For those patients with an estradiol level >50 pg/mL and/or intermittent uterine bleeding, there may be some evidence for residual ovarian function. For those desiring fertility, low-dose hormone replacement (ie, estradiol 2 mg orally or estradiol 50 μg/day transdermally with cyclic progesterone 200 mg/day for 12 days each month) will allow ovulation to occur and should be effective in treating hypoestrogenic symptoms. For women on this type of regimen, failure to have a withdrawal bleed during progesterone treatment may indicate pregnancy.

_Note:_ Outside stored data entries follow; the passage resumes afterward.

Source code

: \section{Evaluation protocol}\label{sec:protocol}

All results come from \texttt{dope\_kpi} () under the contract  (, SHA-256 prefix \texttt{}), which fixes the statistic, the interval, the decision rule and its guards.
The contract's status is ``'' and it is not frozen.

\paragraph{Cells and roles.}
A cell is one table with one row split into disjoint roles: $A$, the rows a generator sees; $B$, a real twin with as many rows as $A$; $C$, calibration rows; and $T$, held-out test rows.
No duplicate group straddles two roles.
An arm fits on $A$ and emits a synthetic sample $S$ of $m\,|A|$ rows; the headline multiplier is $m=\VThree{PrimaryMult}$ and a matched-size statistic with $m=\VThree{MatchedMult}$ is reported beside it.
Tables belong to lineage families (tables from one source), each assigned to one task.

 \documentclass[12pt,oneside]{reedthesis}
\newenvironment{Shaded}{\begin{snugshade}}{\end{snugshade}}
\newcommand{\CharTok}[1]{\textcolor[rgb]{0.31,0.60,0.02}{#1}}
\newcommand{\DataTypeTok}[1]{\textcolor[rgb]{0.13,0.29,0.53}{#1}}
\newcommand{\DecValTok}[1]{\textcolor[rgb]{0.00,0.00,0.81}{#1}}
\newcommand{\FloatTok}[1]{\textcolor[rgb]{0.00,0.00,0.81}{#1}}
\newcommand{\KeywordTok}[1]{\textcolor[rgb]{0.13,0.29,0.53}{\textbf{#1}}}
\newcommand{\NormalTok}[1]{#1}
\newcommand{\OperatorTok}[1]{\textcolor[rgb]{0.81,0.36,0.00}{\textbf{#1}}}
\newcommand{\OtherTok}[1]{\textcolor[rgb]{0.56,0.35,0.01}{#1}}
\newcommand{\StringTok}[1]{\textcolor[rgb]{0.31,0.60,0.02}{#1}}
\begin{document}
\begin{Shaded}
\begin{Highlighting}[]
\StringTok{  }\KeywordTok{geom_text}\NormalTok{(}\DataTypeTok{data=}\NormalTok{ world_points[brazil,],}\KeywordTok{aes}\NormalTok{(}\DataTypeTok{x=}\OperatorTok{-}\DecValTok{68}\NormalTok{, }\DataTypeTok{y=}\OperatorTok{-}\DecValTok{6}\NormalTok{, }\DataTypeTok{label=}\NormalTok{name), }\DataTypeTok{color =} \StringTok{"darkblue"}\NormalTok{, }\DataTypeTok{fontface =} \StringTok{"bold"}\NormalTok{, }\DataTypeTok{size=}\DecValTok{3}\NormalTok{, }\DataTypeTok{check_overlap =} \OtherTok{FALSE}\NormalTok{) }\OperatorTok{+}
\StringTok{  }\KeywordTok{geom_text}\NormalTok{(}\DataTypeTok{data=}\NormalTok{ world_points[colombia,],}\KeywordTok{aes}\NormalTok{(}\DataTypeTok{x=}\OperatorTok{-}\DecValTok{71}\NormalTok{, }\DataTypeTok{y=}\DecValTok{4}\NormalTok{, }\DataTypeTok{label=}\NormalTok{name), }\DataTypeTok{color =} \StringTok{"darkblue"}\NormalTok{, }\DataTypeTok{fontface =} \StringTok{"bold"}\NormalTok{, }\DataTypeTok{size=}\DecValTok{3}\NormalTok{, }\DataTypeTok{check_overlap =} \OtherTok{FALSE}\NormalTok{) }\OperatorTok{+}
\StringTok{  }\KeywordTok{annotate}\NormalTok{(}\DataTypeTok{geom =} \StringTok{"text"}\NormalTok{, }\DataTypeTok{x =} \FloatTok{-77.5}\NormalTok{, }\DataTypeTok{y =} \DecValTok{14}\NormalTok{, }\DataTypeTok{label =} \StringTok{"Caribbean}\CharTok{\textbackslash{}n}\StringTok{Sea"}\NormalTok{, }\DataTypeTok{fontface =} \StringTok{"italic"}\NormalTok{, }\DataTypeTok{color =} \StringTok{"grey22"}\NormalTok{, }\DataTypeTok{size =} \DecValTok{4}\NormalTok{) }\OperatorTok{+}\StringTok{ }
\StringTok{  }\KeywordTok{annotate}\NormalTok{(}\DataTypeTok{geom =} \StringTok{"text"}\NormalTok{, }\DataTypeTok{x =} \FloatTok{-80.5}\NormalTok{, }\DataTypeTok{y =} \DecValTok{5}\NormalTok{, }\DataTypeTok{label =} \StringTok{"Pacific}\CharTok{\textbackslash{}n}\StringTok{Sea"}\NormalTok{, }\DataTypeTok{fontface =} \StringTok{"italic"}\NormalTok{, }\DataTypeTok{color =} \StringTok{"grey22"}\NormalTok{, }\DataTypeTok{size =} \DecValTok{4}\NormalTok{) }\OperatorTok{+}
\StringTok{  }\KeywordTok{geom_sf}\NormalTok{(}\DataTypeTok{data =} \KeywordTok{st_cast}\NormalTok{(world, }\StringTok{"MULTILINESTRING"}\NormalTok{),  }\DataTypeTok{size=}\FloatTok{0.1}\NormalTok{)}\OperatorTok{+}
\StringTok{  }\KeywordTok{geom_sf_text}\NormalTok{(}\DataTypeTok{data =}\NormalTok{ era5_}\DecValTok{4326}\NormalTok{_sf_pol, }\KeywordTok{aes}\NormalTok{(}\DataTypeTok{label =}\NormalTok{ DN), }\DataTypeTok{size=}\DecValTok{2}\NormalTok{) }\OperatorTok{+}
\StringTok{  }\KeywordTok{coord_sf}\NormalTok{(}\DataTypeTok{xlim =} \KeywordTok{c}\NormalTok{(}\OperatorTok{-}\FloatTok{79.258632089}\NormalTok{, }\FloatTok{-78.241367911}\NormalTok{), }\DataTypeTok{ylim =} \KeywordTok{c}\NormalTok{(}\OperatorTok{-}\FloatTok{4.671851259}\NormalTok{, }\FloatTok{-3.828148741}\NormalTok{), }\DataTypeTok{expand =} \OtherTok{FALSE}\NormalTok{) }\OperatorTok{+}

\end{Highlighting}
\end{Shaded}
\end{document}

Because it is possible to have periodic estrogen production in POI, administering a progesterone withdrawal test may not be particularly helpful. Other diagnostic tests include transvaginal ultrasound imaging of the ovaries. Findings of a normal ovarian size/volume and presence of a high antral ovarian follicle count makes the diagnosis of POI less likely. For those women with diminished ovarian function, options to assess ovarian reserve include cycle day 3 FSH levels, AMH, inhibin B, and transvaginal ultrasound-determined antral follicle count. Elevated FSH levels drawn on day 3 imply a poor ovarian reserve.Citation31,Citation32
As a consequence of decreased estrogen levels, women with POI often do not achieve peak bone density and may experience loss of bone mass. If hormone therapy is initiated and the woman has not experienced fractures, it is not necessary to do bone mineral density testing.
Management of POI
A multidimensional approach should be undertaken to manage POI (see ). This includes initiation and management of hormone replacement therapy, contraception or fertility management, psychosocial support, and annual screening to assess thyroid function, adrenal function, and routine preventive health care.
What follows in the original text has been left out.